Exercise directions: Line count for the string "subgroup": give the number of lines in the data below that contain it, and nothing more.

......

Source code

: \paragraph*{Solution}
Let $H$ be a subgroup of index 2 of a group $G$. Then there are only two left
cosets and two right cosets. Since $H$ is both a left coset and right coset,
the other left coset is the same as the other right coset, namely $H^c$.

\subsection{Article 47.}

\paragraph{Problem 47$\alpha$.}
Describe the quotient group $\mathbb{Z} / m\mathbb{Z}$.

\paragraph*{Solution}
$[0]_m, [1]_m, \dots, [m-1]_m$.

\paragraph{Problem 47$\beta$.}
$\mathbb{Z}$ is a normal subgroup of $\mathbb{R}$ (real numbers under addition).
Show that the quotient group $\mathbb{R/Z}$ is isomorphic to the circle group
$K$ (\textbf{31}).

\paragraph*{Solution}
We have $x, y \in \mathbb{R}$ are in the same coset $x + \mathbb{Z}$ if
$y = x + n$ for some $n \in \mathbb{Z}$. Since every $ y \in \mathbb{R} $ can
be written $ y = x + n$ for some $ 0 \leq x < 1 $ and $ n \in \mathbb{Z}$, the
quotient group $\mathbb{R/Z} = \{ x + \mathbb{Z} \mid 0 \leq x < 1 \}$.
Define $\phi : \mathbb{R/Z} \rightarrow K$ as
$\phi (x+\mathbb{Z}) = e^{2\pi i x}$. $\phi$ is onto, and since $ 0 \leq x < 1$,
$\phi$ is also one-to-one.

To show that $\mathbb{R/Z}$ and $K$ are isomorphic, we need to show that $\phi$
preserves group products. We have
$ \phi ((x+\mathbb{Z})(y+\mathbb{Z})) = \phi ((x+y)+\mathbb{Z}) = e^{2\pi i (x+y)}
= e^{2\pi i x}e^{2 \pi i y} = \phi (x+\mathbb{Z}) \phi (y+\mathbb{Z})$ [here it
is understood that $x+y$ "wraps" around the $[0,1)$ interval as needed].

......

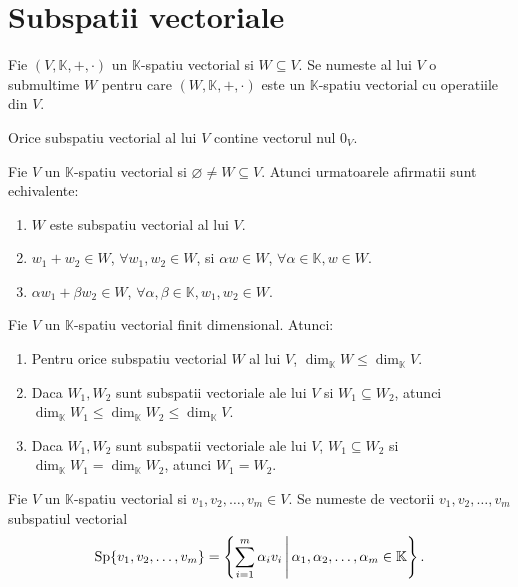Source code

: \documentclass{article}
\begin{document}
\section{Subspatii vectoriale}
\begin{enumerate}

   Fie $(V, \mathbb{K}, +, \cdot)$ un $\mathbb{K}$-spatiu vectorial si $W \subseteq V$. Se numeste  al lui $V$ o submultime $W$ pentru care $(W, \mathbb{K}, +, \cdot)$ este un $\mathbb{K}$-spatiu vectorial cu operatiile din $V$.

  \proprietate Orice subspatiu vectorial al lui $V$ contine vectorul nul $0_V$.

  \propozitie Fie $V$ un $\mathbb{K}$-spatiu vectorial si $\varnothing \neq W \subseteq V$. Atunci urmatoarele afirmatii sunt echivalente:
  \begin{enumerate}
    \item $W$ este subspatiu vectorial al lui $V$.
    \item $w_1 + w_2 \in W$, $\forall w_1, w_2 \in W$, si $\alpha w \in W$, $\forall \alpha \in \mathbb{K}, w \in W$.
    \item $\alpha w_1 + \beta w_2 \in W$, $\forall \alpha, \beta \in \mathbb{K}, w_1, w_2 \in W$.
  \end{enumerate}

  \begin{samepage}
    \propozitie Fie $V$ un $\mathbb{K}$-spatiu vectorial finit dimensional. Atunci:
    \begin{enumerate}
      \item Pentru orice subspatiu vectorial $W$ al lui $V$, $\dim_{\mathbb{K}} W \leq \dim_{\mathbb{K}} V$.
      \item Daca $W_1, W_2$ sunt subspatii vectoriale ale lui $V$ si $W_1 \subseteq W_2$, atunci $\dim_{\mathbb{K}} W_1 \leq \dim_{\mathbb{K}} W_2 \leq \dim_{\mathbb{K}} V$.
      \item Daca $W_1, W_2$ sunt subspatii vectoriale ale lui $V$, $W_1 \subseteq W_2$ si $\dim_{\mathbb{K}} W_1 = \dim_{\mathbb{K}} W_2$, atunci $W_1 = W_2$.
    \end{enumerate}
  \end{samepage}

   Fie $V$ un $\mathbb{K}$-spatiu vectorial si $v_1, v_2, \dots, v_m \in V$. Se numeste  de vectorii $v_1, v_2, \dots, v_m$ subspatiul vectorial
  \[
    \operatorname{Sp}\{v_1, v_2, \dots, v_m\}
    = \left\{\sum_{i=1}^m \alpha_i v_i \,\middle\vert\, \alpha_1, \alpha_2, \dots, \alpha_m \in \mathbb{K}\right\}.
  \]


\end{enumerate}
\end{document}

......

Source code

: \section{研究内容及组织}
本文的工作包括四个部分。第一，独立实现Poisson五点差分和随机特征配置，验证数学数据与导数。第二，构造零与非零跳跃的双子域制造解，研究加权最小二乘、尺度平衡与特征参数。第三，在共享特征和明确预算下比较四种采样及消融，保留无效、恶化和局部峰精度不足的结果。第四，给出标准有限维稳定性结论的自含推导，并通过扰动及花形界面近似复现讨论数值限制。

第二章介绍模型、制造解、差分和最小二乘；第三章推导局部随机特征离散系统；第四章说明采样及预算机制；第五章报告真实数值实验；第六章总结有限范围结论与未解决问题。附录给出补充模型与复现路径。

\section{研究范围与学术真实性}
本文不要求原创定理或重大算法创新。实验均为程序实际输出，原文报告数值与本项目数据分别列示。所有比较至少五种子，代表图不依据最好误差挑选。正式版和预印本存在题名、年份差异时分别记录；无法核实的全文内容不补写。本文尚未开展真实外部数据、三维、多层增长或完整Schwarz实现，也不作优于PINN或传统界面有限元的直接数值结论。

......

Response area: 2